There is not conscious among the police on how best to handle situations such as the one this officer faced. Some argue that establishing dominance is the best way, others say that letting the abuse slide of their back is the best. I don't think that you will find either cops or DA's tar and feathering this cop, because they know that he has a difficult job, and he had a reasonable belief that he was choosing the best way to end a situation.
cicerone imposter
 
  1  
Sun 26 Jul, 2009 11:43 am
@hawkeye10,
hawk, Your assumptions about the rule of law is unfounded as explained by Debra's post. Once Professor Gates produced his ID, the matter should have ended immediately. There was no need for Crowley to call up backups in this situation because Professor Gates was not threatening in any way.

Language should never be a justification for an arrest - especially in this situation that can never be classified as a threat.
maporsche
 
  1  
Sun 26 Jul, 2009 11:43 am
@Cycloptichorn,
I don't think the cop was justified in arresting him...I just don't see his fault as being any greater (or lesser) than Gates.

The cop is a blue collar run of the mill average joe. Gates is a 60 year old Harvard Professor.
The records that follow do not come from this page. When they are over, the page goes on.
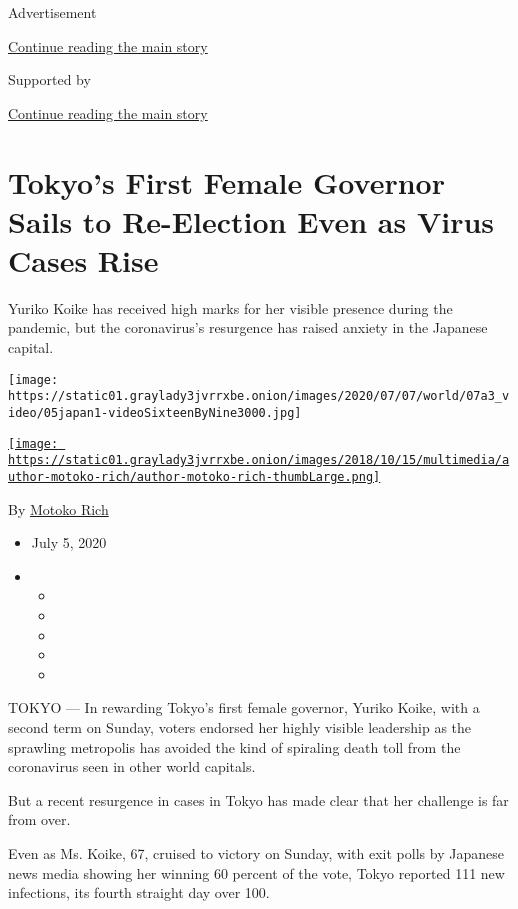 Advertisement

\protect\hyperlink{after-top}{Continue reading the main story}

Supported by

\protect\hyperlink{after-sponsor}{Continue reading the main story}

\hypertarget{tokyos-first-female-governor-sails-to-re-election-even-as-virus-cases-rise}{%
\section{Tokyo's First Female Governor Sails to Re-Election Even as
Virus Cases
Rise}\label{tokyos-first-female-governor-sails-to-re-election-even-as-virus-cases-rise}}

Yuriko Koike has received high marks for her visible presence during the
pandemic, but the coronavirus's resurgence has raised anxiety in the
Japanese capital.

\texttt{[image: https://static01.graylady3jvrrxbe.onion/images/2020/07/07/world/07a3\_video/05japan1-videoSixteenByNine3000.jpg]}

\href{https://www.nytimes3xbfgragh.onion/by/motoko-rich}{\texttt{[image: https://static01.graylady3jvrrxbe.onion/images/2018/10/15/multimedia/author-motoko-rich/author-motoko-rich-thumbLarge.png]}}

By \href{https://www.nytimes3xbfgragh.onion/by/motoko-rich}{Motoko Rich}

\begin{itemize}
\item
  July 5, 2020
\item
  \begin{itemize}
  \item
  \item
  \item
  \item
  \item
  \end{itemize}
\end{itemize}

TOKYO --- In rewarding Tokyo's first female governor, Yuriko Koike, with
a second term on Sunday, voters endorsed her highly visible leadership
as the sprawling metropolis has avoided the kind of spiraling death toll
from the coronavirus seen in other world capitals.

But a recent resurgence in cases in Tokyo has made clear that her
challenge is far from over.

Even as Ms. Koike, 67, cruised to victory on Sunday, with exit polls by
Japanese news media showing her winning 60 percent of the vote, Tokyo
reported 111 new infections, its fourth straight day over 100.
Gates was, in my view, trying to incite a response from the officer AND/OR the crowd, there is no other justification for HIS actions (which had begun to occur before the officer had completed his duty). Anger is not justification to insult somebody the way he did to that officer, nor to insult his family. Gates was arrogant ("you don't know who you're messing with!"), disrespectful, and frankly, he behaved is a manner that wouldn't even live up to the expectations of the students he teaches at Harvard. That behavior wouldn't be tolerated in an Alabama grade school, much less one of the Nation's most prestigious universities.

The officer, as has been discussed, abused his power, and probably tried to get a response from Gates as well.
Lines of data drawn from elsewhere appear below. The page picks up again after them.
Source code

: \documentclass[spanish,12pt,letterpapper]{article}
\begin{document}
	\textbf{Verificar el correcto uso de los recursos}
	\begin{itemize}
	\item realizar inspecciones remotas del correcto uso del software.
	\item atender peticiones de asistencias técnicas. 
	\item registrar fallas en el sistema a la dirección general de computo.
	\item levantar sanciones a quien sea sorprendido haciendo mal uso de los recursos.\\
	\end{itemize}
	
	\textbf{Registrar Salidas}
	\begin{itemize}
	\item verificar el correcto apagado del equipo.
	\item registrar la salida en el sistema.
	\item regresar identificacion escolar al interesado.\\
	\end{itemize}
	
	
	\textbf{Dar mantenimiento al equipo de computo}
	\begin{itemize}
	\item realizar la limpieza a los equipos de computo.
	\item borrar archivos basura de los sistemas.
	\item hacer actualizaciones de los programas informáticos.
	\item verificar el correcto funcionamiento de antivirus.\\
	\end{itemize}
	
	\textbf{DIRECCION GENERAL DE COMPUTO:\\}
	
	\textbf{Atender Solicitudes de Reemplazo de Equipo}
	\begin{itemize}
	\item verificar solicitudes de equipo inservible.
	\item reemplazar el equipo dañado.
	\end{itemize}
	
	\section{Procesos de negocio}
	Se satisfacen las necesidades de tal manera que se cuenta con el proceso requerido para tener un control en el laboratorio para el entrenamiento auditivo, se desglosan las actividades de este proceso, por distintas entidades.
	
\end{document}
It turned into a pissing contest between a cop who should have known better and a well educated Harvard professor who should have known better.
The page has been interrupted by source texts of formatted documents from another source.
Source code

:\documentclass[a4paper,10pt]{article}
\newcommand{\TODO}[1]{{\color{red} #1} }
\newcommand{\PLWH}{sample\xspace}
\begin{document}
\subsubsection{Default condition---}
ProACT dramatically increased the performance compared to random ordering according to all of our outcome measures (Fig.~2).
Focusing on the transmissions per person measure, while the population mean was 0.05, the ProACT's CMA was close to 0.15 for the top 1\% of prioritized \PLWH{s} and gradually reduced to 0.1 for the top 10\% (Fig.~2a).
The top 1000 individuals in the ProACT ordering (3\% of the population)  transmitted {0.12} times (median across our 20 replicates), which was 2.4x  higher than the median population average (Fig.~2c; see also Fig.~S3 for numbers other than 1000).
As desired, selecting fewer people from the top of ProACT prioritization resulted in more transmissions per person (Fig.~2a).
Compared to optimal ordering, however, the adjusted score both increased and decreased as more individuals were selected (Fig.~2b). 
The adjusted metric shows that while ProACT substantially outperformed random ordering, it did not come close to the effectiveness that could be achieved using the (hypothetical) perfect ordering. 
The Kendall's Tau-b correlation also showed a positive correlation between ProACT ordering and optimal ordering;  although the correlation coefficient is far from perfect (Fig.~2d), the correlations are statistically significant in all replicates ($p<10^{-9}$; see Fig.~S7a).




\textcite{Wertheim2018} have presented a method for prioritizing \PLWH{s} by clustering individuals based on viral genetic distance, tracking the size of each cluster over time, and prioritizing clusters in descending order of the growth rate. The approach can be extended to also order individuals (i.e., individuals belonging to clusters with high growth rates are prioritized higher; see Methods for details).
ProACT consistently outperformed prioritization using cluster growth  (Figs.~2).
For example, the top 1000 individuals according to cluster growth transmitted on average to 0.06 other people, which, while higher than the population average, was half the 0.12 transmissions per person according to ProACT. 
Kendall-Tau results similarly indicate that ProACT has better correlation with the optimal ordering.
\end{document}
I do find it interesting that the left-leaning among us view EVERY case where race is involved, on the side of the minority. It's almost like they think minorities can do no wrong, and that EVERYTHING is race related. And conservatives, the opposite. There are few among us who I believe are able to look at things objectively (not claiming that I do).
maporsche
 
  1  
Sun 26 Jul, 2009 11:46 am
@cicerone imposter,
It's arguable that he was trying to incite the crowd outside his apartment, is it not? If members of the crowd were as equally indignant as Gates was, they could have attacked the cops. I don't think backup was un-justified, if nothing else, then just as a CYA.
Foxfyre
 
  1  
Sun 26 Jul, 2009 11:47 am
@hawkeye10,
Actually I have said that I don't know whether the police overreacted. I am 100% certain that Gates overreacted. And I have noted that the officers' supervisors and witnesses have not accused the police of overreacting and have in fact supported the action, so I think the preponderance of the evidence is on the police side. I do accept that if a police officer gives a citizen a direct and reasonable order in a chaotic situation, and the citizen does not obey the order, the police officer is justified in arresting the citizen. The police simply have to have the authority to control a situation that is out of hand or has to potential to get out of hand.

But I wasn't there and, until they decide to make the recording of the event public, none of us can know for sure what went down that night other than what we read in the paper or see reported on television. But we can be sure that there is insufficient evidence so far to be convinced that the police acted inappropriately or abused their authority in any way.